The problem
Restate the records that follow. Every word must match.

Data for processing
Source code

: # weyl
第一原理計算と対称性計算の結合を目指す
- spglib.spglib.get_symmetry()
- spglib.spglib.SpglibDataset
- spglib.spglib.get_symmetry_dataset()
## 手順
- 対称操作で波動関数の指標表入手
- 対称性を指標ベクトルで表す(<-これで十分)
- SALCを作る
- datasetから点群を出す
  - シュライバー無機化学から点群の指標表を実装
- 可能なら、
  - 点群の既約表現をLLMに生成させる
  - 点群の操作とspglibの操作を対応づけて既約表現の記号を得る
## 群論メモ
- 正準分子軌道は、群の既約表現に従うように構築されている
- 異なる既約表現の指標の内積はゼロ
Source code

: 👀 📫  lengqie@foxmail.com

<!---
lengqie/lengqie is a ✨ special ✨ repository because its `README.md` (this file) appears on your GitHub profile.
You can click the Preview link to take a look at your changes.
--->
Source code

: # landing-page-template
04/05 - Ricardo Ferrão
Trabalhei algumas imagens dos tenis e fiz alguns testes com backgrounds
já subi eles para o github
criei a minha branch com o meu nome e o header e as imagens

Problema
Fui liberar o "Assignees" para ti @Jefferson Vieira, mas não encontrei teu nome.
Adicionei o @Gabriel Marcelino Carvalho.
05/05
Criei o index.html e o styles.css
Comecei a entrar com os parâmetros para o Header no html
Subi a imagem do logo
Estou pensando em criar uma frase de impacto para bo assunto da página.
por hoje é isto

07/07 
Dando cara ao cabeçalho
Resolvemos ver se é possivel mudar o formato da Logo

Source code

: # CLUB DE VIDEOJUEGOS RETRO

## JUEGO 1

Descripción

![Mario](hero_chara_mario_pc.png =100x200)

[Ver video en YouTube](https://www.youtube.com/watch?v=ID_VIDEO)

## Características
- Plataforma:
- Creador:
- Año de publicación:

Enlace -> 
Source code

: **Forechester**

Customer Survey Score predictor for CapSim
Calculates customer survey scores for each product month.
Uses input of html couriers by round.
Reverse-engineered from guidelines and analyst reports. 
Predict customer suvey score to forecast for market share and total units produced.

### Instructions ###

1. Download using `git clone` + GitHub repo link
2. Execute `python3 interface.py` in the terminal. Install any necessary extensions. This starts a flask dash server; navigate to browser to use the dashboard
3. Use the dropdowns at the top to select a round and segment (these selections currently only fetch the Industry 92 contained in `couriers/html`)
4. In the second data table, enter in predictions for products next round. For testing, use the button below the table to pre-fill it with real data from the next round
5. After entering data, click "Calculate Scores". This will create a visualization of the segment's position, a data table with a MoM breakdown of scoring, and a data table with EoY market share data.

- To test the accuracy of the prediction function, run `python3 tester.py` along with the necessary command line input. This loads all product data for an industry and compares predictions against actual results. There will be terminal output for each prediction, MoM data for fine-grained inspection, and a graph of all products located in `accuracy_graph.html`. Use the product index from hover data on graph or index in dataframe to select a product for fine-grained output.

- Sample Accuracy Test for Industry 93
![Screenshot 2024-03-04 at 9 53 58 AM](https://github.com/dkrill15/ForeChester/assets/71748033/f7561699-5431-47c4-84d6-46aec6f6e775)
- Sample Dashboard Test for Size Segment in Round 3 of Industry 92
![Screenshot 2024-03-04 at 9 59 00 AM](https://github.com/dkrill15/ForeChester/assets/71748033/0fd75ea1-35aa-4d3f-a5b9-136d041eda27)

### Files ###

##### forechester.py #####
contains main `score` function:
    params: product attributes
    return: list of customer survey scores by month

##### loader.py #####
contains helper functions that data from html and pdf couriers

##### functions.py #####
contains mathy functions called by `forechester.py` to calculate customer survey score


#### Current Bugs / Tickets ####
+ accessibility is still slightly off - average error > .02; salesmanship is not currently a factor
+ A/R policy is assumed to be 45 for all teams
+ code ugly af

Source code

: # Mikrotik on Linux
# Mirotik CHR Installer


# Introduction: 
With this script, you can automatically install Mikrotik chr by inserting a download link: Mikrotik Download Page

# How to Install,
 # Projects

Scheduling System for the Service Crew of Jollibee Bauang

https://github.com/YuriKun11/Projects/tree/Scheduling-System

Your response
Source code

: # weyl
第一原理計算と対称性計算の結合を目指す
- spglib.spglib.get_symmetry()
- spglib.spglib.SpglibDataset
- spglib.spglib.get_symmetry_dataset()
## 手順
- 対称操作で波動関数の指標表入手
- 対称性を指標ベクトルで表す(<-これで十分)
- SALCを作る
- datasetから点群を出す
  - シュライバー無機化学から点群の指標表を実装
- 可能なら、
  - 点群の既約表現をLLMに生成させる
  - 点群の操作とspglibの操作を対応づけて既約表現の記号を得る
## 群論メモ
- 正準分子軌道は、群の既約表現に従うように構築されている
- 異なる既約表現の指標の内積はゼロ
Source code

: 👀 📫  lengqie@foxmail.com

<!---
lengqie/lengqie is a ✨ special ✨ repository because its `README.md` (this file) appears on your GitHub profile.
You can click the Preview link to take a look at your changes.
--->
Source code

: # landing-page-template
04/05 - Ricardo Ferrão
Trabalhei algumas imagens dos tenis e fiz alguns testes com backgrounds
já subi eles para o github
criei a minha branch com o meu nome e o header e as imagens

Problema
Fui liberar o "Assignees" para ti @Jefferson Vieira, mas não encontrei teu nome.
Adicionei o @Gabriel Marcelino Carvalho.
05/05
Criei o index.html e o styles.css
Comecei a entrar com os parâmetros para o Header no html
Subi a imagem do logo
Estou pensando em criar uma frase de impacto para bo assunto da página.
por hoje é isto

07/07 
Dando cara ao cabeçalho
Resolvemos ver se é possivel mudar o formato da Logo

Source code

: # CLUB DE VIDEOJUEGOS RETRO

## JUEGO 1

Descripción

![Mario](hero_chara_mario_pc.png =100x200)

[Ver video en YouTube](https://www.youtube.com/watch?v=ID_VIDEO)

## Características
- Plataforma:
- Creador:
- Año de publicación:

Enlace -> 
Source code

: **Forechester**

Customer Survey Score predictor for CapSim
Calculates customer survey scores for each product month.
Uses input of html couriers by round.
Reverse-engineered from guidelines and analyst reports. 
Predict customer suvey score to forecast for market share and total units produced.

### Instructions ###

1. Download using `git clone` + GitHub repo link
2. Execute `python3 interface.py` in the terminal. Install any necessary extensions. This starts a flask dash server; navigate to browser to use the dashboard
3. Use the dropdowns at the top to select a round and segment (these selections currently only fetch the Industry 92 contained in `couriers/html`)
4. In the second data table, enter in predictions for products next round. For testing, use the button below the table to pre-fill it with real data from the next round
5. After entering data, click "Calculate Scores". This will create a visualization of the segment's position, a data table with a MoM breakdown of scoring, and a data table with EoY market share data.

- To test the accuracy of the prediction function, run `python3 tester.py` along with the necessary command line input. This loads all product data for an industry and compares predictions against actual results. There will be terminal output for each prediction, MoM data for fine-grained inspection, and a graph of all products located in `accuracy_graph.html`. Use the product index from hover data on graph or index in dataframe to select a product for fine-grained output.

- Sample Accuracy Test for Industry 93
![Screenshot 2024-03-04 at 9 53 58 AM](https://github.com/dkrill15/ForeChester/assets/71748033/f7561699-5431-47c4-84d6-46aec6f6e775)
- Sample Dashboard Test for Size Segment in Round 3 of Industry 92
![Screenshot 2024-03-04 at 9 59 00 AM](https://github.com/dkrill15/ForeChester/assets/71748033/0fd75ea1-35aa-4d3f-a5b9-136d041eda27)

### Files ###

##### forechester.py #####
contains main `score` function:
    params: product attributes
    return: list of customer survey scores by month

##### loader.py #####
contains helper functions that data from html and pdf couriers

##### functions.py #####
contains mathy functions called by `forechester.py` to calculate customer survey score


#### Current Bugs / Tickets ####
+ accessibility is still slightly off - average error > .02; salesmanship is not currently a factor
+ A/R policy is assumed to be 45 for all teams
+ code ugly af

Source code

: # Mikrotik on Linux
# Mirotik CHR Installer


# Introduction: 
With this script, you can automatically install Mikrotik chr by inserting a download link: Mikrotik Download Page

# How to Install,
 # Projects

Scheduling System for the Service Crew of Jollibee Bauang

https://github.com/YuriKun11/Projects/tree/Scheduling-System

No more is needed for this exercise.